Because I think we can all agree that it is the way information is transmitted through the axons of nerve bundles we're talking about, right? Or is there any other method(s), information is transmitted in these "long distance calls"? Yes, I agree (and I think most everybody who learnt contemporary neurophysiology will also agree) that it is most probably pointless to just look at a single action potential and call it a bit. Information may be encoded in the temporal and spatial pattern of the spikes and then yes these spikes will be converted into a totally different kind of message but "inside the cable" - is there anything else? Maybe there is, I just don't know of any other way of fast information flow through nerve fibres. So as I see it, the question dropped here by Steffen is basically how do we measure the spatiotemporal pattern of spikes "in the cable"? Because as daunting as this task may be, it is still way simpler than trying to tackle all the kinds and levels and parallel ways of information processing that occur right after that (not that people are not trying :D).
And yet, very importantly, all the information we use to see and recognize for example grandma has to go through that optic nerve. (Well, this may or may not be true... what I implied in my earlier rambling, was that maybe not all information needs to be sent.) This makes it a valid and good question and something worth doing.
I think, the amount of information transmitted via the optic tracts can be estimated and one can come up with a number that sounds as follows: "At least X Mbits/s must be transmitted, otherwise subjects could not perceive this and that stimulus." So I would not bother myself with electrophysiological measurement, since the number of spikes does not seem to be a reliable measure. Conversely, I would use the appropriate stimulus and I would try to figure out how much is the information content of that stimulus. We have quite conventional measures of the information content of an image. I would control and vary the amount of information sent to the visual system as an input and I would study the visual perception in a psychophysical paradigm in relation to the amount of information loaded into the visual system.
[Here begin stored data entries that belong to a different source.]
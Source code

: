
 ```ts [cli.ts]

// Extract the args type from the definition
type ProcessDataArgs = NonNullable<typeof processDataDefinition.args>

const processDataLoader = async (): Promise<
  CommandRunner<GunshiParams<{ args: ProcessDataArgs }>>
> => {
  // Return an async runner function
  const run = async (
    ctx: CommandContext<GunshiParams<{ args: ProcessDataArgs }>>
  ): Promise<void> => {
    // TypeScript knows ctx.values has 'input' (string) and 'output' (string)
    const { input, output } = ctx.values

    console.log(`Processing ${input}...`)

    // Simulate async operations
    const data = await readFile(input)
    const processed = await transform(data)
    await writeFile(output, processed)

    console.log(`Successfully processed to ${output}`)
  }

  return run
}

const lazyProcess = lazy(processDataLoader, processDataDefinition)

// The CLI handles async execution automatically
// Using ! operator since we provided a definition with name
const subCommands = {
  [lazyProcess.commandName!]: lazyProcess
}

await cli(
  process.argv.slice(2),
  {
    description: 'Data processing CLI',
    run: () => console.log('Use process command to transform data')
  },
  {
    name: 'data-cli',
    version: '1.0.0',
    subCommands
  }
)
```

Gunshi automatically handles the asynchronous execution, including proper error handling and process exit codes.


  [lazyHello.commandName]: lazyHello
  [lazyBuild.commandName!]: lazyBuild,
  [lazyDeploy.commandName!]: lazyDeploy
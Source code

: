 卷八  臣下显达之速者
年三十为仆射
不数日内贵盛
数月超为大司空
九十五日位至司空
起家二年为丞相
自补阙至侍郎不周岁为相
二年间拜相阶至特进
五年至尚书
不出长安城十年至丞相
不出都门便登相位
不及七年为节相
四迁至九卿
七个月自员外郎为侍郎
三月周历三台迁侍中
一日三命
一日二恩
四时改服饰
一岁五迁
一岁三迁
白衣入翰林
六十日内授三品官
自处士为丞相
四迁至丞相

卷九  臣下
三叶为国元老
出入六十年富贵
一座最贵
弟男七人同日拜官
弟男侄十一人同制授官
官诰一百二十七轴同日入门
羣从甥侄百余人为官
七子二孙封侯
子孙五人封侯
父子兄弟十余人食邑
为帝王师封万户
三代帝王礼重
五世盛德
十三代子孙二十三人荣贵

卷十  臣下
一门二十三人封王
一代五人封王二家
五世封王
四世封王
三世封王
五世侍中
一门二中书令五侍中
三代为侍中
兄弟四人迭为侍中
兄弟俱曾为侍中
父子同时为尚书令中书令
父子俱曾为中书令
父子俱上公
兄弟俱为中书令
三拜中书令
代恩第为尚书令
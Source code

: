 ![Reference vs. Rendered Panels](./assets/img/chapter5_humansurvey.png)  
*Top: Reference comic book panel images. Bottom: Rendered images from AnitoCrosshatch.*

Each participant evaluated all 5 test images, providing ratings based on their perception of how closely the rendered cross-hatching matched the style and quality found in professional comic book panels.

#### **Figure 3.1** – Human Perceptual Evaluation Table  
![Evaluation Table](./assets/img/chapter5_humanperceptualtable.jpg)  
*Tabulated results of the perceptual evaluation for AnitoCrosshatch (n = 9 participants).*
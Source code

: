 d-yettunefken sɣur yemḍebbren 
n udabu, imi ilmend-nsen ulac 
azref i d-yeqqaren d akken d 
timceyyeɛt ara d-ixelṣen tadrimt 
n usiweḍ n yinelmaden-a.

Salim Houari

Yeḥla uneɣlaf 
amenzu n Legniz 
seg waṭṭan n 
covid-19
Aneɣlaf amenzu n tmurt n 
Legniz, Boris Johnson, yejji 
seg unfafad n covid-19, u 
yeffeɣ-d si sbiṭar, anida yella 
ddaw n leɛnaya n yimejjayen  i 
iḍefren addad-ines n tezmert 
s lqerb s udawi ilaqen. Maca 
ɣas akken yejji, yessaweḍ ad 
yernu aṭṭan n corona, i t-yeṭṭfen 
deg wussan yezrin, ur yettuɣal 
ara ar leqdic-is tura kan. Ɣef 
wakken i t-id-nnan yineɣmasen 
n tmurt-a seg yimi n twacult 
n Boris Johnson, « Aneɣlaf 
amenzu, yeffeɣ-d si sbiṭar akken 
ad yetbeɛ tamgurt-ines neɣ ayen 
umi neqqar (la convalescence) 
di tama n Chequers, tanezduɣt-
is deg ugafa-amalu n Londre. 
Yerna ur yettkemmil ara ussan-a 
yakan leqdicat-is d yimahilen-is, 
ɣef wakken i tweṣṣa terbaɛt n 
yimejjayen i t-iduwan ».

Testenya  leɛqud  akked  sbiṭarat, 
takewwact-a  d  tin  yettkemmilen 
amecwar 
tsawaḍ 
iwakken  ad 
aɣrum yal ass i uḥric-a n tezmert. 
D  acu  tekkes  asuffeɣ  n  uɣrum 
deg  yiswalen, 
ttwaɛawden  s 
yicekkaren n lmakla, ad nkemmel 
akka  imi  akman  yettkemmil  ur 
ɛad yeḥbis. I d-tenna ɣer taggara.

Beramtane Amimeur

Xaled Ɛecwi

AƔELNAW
The big question is what sould be the most appropriate stimulus and paradigm?
Dynamic Random Dot Stereograms seems to be a good start. Correlation and matching mechanisms is proven as a pure bottom up and automatic process in the brain. At the speed random dot imatrices can be fused, that amount of information is more probably also transmitted via the optic tracts. The good profile of the random dot images is the randomness and it is hard to assume any "data compression" convergence mechanism. Take it as an idea, I am not sure if it works or not, but at least something to argue about.
To be more specific, when you have to perceive something, the performance most probably will follow a logit function as a function of infromation amount (IA). When IA is too few no perception at all, as the IA increases performance increases, when too much information is sent the performance saturates. You have to find the most demandint task, which requires the largest IA. :-) The performnce most probably also have a retinotopic map, which has to be integrated for the entire visual field.
I think you can use the computational neuroscience course in the coursera website.
lectures of the 2&3 week are completely devoted to your question.
they are:
neural encoding/decoding and information theory
I think we can find the relationship between the Input info and output info by calculating the mutual information (MI) and for MI you need to know about entropies of the I/O which can be obtained from input entropy and neuronal spike trains.